● What is being asked
Before printing, remove every picture; then print the lines below exactly, from the first line through the line containing "Let $\tdomain$ be".

Document images with source code:
◆ ◆ ◆

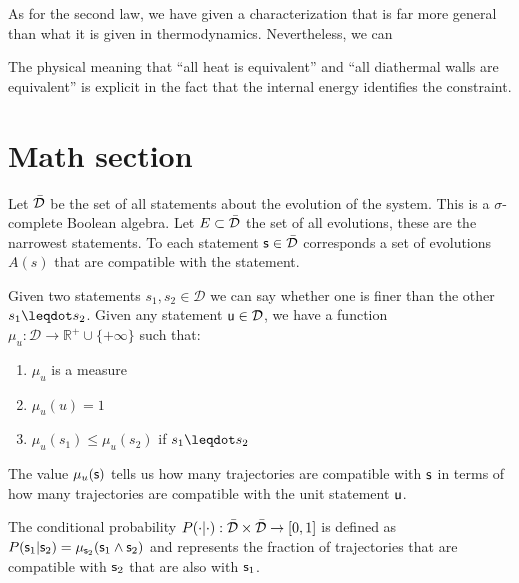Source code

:\documentclass[letterpaper]{article}
\begin{document}
As for the second law, we have given a characterization that is far more general than what it is given in thermodynamics. Nevertheless, we can 


 The physical meaning that ``all heat is equivalent'' and ``all diathermal walls are equivalent'' is explicit in the fact that the internal energy identifies the constraint.

\section{Math section}

Let $\tdomain$ be the set of all statements about the evolution of the system. This is a $\sigma$-complete Boolean algebra. Let $E \subset \tdomain$ the set of all evolutions, these are the narrowest statements. To each statement $\stmt \in \tdomain$ corresponds a set of evolutions $A(s)$ that are compatible with the statement.

Given two statements $s_1, s_2 \in \mathcal{D}$ we can say whether one is finer than the other $s_1 \finer s_2$. Given any statement $\stmt[u] \in \mathcal{D}$, we have a function $\mu_u : \mathcal{D} \to \mathbb{R}^+\cup \{+\infty \}$ such that:
\begin{enumerate}
	\item $\mu_u$ is a measure
	\item $\mu_u(u) = 1$
	\item $\mu_u(s_1) \leq \mu_u(s_2)$ if $s_1 \finer s_2$
\end{enumerate}
The value $\mu_u(\stmt)$ tells us how many trajectories are compatible with $\stmt$ in terms of how many trajectories are compatible with the unit statement $\stmt[u]$.

The conditional probability $P(\cdot | \cdot) : \tdomain \times \tdomain \to [0,1]$ is defined as $P(\stmt_1 | \stmt_2) = \mu_{\stmt_2}(\stmt_1 \AND \stmt_2)$ and represents the fraction of trajectories that are compatible with $\stmt_2$ that are also with $\stmt_1$.
\end{document}
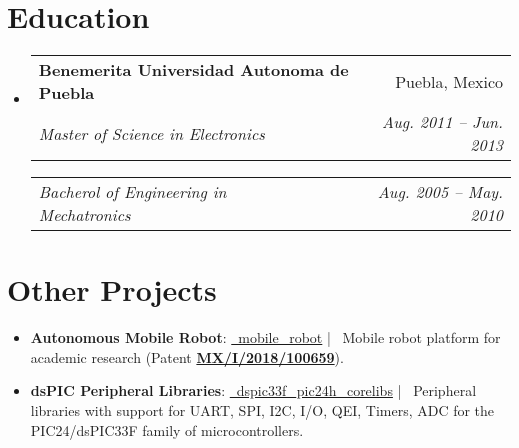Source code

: \documentclass[letterpaper,11pt]{article}
\makeatletter
\newcommand{\resumeItem}[2]{
  \item\small{
    \textbf{#1}{: #2 \vspace{-2pt}}
  }
}
\newcommand{\resumeSubheading}[4]{
  \vspace{-1pt}\item
    \begin{tabular*}{0.97\textwidth}[t]{l@{\extracolsep{\fill}}r}
      \textbf{#1} & #2 \\
      \textit{\small#3} & \textit{\small #4} \\
    \end{tabular*}\vspace{-5pt}
}
\newcommand{\resumeSubSubheading}[2]{
    \begin{tabular*}{0.97\textwidth}{l@{\extracolsep{\fill}}r}
      \textit{\small#1} & \textit{\small #2} \\
    \end{tabular*}\vspace{-5pt}
}
\newcommand{\resumeSubItem}[2]{\resumeItem{#1}{#2}\vspace{-1pt}}
\newcommand{\resumeSubHeadingListStart}{\begin{itemize}[leftmargin=*]}
\newcommand{\resumeSubHeadingListEnd}{\end{itemize}\vspace{5pt}}
\def \Patent{https://drive.google.com/file/d/1DsnaAByaBixFv9GfyCH6JUAA95fj8aTY/view}
\makeatother
\begin{document}
\section{Education}
  \resumeSubHeadingListStart
    \resumeSubheading
      {Benemerita Universidad Autonoma de Puebla}{Puebla, Mexico}
      {Master of Science in Electronics}{Aug. 2011 -- Jun. 2013}
   \resumeSubSubheading
      {Bacherol of Engineering in Mechatronics}{Aug. 2005 -- May. 2010}
  \resumeSubHeadingListEnd


\section{Other Projects}
  \resumeSubHeadingListStart
    \resumeSubItem{Autonomous Mobile Robot}
      {\href{https://github.com/datgeezus/mobile_robot}{\faGithub \, mobile\_robot}
      | \, Mobile robot platform for academic research (Patent \textbf{\href{\Patent}{MX/I/2018/100659}}). }
    \resumeSubItem{dsPIC Peripheral Libraries}
      {\href{https://github.com/datgeezus/dspic33f_pic24h_corelibs}{\faGithub \, dspic33f\_pic24h\_corelibs} 
      | \,  Peripheral libraries with support for UART, SPI, I2C, I/O, QEI, Timers, ADC for the PIC24/dsPIC33F 
      family of microcontrollers.}
  \resumeSubHeadingListEnd


 
\end{document}
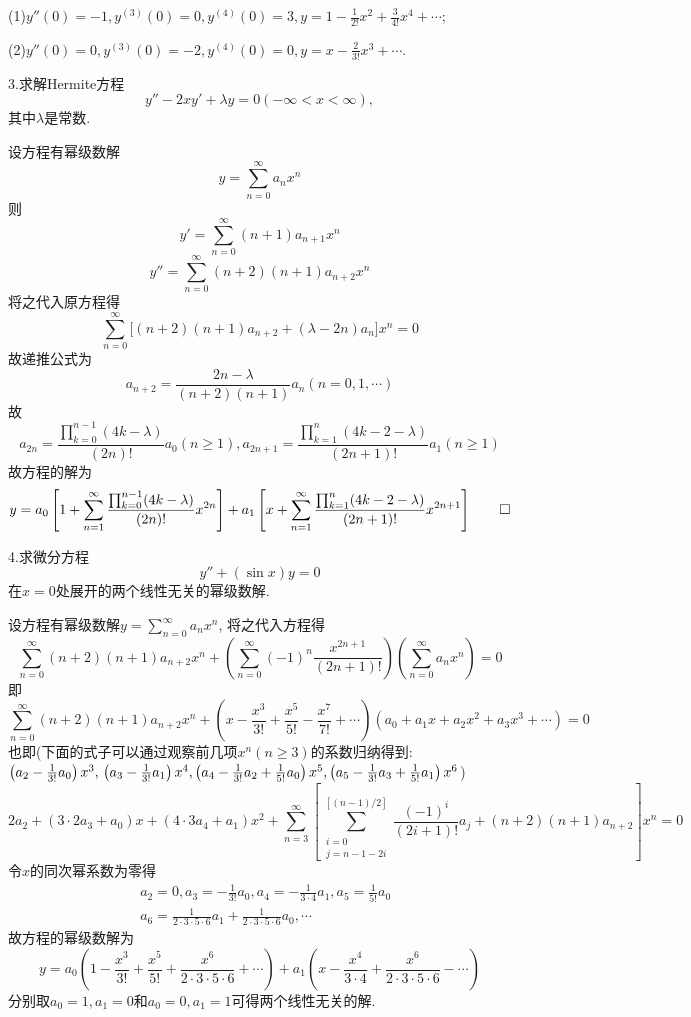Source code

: \begin{solve}
(1)$y''(0)=-1,y^{(3)}(0)=0,y^{(4)}(0)=3,y=1-\frac{1}{2!}x^2+\frac{3}{4!}x^4+\cdots$;

(2)$y''(0)=0,y^{(3)}(0)=-2,y^{(4)}(0)=0,y=x-\frac{2}{3!}x^3+\cdots$.
\end{solve}


3.求解Hermite方程
\[y''-2xy'+\lambda y=0(-\infty<x<\infty),\]
其中$\lambda$是常数.

\begin{solve} 设方程有幂级数解\[y=\sum_{n=0}^{\infty}a_nx^n\] 则
\[y'=\sum_{n=0}^{\infty}(n+1)a_{n+1}x^n\]
\[y''=\sum_{n=0}^{\infty}(n+2)(n+1)a_{n+2}x^n\]
将之代入原方程得
\[\sum_{n=0}^{\infty}\big[(n+2)(n+1)a_{n+2}+(\lambda-2n)a_n\big]x^n=0\]
故递推公式为
\[a_{n+2}=\frac{2n-\lambda}{(n+2)(n+1)}a_n(n=0,1,\cdots)\]
故\[a_{2n}=\frac{\prod_{k=0}^{n-1}(4k-\lambda)}{(2n)!}a_0(n\geq1),a_{2n+1}=\frac{\prod_{k=1}^n(4k-2-\lambda)}{(2n+1)!}a_1(n\geq1)\]
故方程的解为
\[y=a_0\left[1+\sum_{n=1}^{\infty}\frac{\prod_{k=0}^{n-1}(4k-\lambda)}{(2n)!}x^{2n}\right]+a_1\left[x+\sum_{n=1}^{\infty}\frac{\prod_{k=1}^n(4k-2-\lambda)}{(2n+1)!}x^{2n+1}\right]\qedhere\]
\end{solve}


4.求微分方程
\[y''+(\sin x)y=0\]
在$x=0$处展开的两个线性无关的幂级数解.

\begin{solve}
设方程有幂级数解$y=\sum_{n=0}^{\infty}a_nx^n$, 将之代入方程得
\[\sum_{n=0}^{\infty}(n+2)(n+1)a_{n+2}x^n+\left(\sum_{n=0}^{\infty}(-1)^n\frac{x^{2n+1}}{(2n+1)!}\right)\left(\sum_{n=0}^{\infty}a_nx^n\right)=0\]
即
\[\sum_{n=0}^{\infty}(n+2)(n+1)a_{n+2}x^n+\left(x-\frac{x^3}{3!}+\frac{x^5}{5!}-\frac{x^7}{7!}+\cdots\right)\left(a_0+a_1x+a_2x^2+a_3x^3+\cdots\right)=0\]
也即(下面的式子可以通过观察前几项$x^n(n\geq3)$的系数归纳得到: $\left(a_2-\frac{1}{3!}a_0\right)x^3,\\\left(a_3-\frac{1}{3!}a_1\right)x^4,\left(a_4-\frac{1}{3!}a_2+\frac{1}{5!}a_0\right)x^5,\left(a_5-\frac{1}{3!}a_3+\frac{1}{5!}a_1\right)x^6$)
\[2a_2+(3\cdot2a_3+a_0)x+(4\cdot3a_4+a_1)x^2+\sum_{n=3}^{\infty}\left[\sum_{\substack{i=0\\j=n-1-2i}}^{[(n-1)/2]}\frac{(-1)^i}{(2i+1)!}a_j+(n+2)(n+1)a_{n+2}\right]x^n=0\]
令$x$的同次幂系数为零得
\[\begin{split}&a_2=0,a_3=-\frac{1}{3!}a_0,a_4=-\frac{1}{3\cdot4}a_1,a_5=\frac{1}{5!}a_0\\
&a_6=\frac{1}{2\cdot3\cdot5\cdot6}a_1+\frac{1}{2\cdot3\cdot5\cdot6}a_0,\cdots\end{split}\]
故方程的幂级数解为
\[y=a_0\left(1-\frac{x^3}{3!}+\frac{x^5}{5!}+\frac{x^6}{2\cdot3\cdot5\cdot6}+\cdots\right)+a_1\left(x-\frac{x^4}{3\cdot4}+\frac{x^6}{2\cdot3\cdot5\cdot6}-\cdots\right)\]
分别取$a_0=1,a_1=0$和$a_0=0,a_1=1$可得两个线性无关的解.
\end{solve}


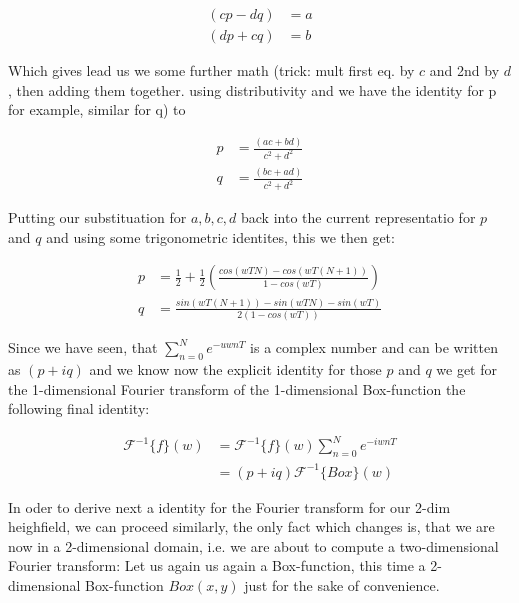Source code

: \begin{align}
(cp-dq)& =a\\
(dp + cq)& =b
\end{align}

Which gives lead us we some further math (trick: mult first eq. by $c$ and 2nd by $d$, then adding them together. using distributivity and we have the identity for p for example, similar for q) to 

\begin{align}
p& =\frac{(ac+bd)}{c^2 + d^2}\\
q& =\frac{(bc+ad)}{c^2 + d^2}
\end{align}


Putting our substituation for $a, b, c, d$ back into the current representatio for $p$ and $q$ and using some trigonometric identites, this we then get:

\begin{align}
p& =\frac{1}{2}+\frac{1}{2}\left(\frac{cos(wTN)-cos(wT(N+1))}{1-cos(wT)}\right)\\
q& =\frac{sin(wT(N+1))-sin(wTN)-sin(wT)}{2(1-cos(wT))}
\end{align}

Since we have seen, that $\sum_{n=0}^N e^{-uwnT}$ is a complex number and can be written as $(p+iq)$ and we know now the explicit identity for those $p$ and $q$ we get for the 1-dimensional Fourier transform of the 1-dimensional Box-function the following final identity:

\begin{align*}
\mathcal{F}^{-1}\{f\}(w)
& =\mathcal{F}^{-1}\{f\}(w) \sum_{n=0}^{N} e^{-iwnT} \\
& = (p+iq) \mathcal{F}^{-1}\{Box\}(w)  
\end{align*}

In oder to derive next a identity for the Fourier transform for our 2-dim heighfield, we can proceed similarly, the only fact which changes is, that we are now in a 2-dimensional domain, i.e. we are about to compute a two-dimensional Fourier transform:
Let us again us again a Box-function, this time a 2-dimensional Box-function $Box(x,y)$ just for the sake of convenience.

◆ ◆ ◆

● Written solution
Source code

:\documentclass[letterpaper]{article}
\begin{document}
As for the second law, we have given a characterization that is far more general than what it is given in thermodynamics. Nevertheless, we can 


 The physical meaning that ``all heat is equivalent'' and ``all diathermal walls are equivalent'' is explicit in the fact that the internal energy identifies the constraint.

\section{Math section}

Let $\tdomain$ be the set of all statements about the evolution of the system. This is a $\sigma$-complete Boolean algebra. Let $E \subset \tdomain$ the set of all evolutions, these are the narrowest statements. To each statement $\stmt \in \tdomain$ corresponds a set of evolutions $A(s)$ that are compatible with the statement.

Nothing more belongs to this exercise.